Recently, I have had a couple of conversations wherein I have been told that genetically, pretty much everyone in Canada has Indigenous ancestors and is therefore Indigenous themselves.
This is definitely one of the more popular “moves to innocence” we Settlers like to use. Tuck and Yang (2012) define these “moves to innocence” as “strategies or positionings that attempt to relieve the settler of feelings of guilt or responsibility without giving up land or power or privilege, without having to change much at all” (p. 10).
For starters, this idea that we all have Indigenous ancestors is just not true.

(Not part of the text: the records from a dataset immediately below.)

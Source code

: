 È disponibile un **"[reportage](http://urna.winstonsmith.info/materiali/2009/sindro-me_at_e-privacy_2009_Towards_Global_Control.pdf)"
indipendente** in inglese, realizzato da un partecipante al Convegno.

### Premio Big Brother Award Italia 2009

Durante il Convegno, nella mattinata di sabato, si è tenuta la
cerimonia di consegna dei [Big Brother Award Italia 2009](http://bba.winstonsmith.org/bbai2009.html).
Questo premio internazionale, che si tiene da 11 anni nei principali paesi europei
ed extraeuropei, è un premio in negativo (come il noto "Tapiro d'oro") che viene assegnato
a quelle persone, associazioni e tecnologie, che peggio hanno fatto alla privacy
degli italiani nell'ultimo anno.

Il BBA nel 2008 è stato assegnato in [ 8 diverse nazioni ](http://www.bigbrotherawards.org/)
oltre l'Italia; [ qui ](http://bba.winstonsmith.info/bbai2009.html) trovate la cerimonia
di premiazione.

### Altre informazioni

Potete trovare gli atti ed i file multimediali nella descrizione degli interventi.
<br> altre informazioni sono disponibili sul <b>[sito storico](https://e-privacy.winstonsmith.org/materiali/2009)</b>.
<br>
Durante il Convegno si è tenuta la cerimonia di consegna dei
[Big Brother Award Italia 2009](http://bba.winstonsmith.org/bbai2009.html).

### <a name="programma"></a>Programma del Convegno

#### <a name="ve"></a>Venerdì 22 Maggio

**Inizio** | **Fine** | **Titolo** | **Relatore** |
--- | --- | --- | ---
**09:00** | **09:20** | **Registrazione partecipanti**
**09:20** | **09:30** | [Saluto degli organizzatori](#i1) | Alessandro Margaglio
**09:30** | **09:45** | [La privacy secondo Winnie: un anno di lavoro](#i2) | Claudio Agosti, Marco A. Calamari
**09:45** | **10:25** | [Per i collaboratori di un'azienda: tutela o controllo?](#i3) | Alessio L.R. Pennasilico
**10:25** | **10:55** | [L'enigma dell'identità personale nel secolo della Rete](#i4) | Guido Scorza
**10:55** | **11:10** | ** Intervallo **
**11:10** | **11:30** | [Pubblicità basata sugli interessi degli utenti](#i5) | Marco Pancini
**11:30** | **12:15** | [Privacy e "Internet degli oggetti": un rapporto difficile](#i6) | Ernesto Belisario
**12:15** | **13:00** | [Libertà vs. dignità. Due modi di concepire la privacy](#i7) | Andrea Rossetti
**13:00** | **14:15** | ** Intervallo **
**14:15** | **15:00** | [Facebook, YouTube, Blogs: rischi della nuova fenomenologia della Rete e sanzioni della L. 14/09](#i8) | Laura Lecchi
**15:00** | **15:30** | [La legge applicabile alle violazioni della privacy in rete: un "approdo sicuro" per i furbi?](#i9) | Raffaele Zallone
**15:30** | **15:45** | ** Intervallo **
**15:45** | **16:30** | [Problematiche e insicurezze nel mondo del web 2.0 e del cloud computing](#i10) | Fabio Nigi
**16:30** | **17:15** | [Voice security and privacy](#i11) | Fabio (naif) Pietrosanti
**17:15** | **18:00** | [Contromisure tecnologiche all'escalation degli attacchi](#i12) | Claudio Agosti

It is very unlikely that new immigrants to Canada would have Indigenous ancestors. Even Settlers like myself who can trace their ancestors back a few generations in Canada are unlikely to have too many Indigenous ancestors. I certainly can’t find any in my own family tree. Neither can my husband. So this idea that we all have Indigenous ancestors just because we have lived in Canada for a few generations is wrong.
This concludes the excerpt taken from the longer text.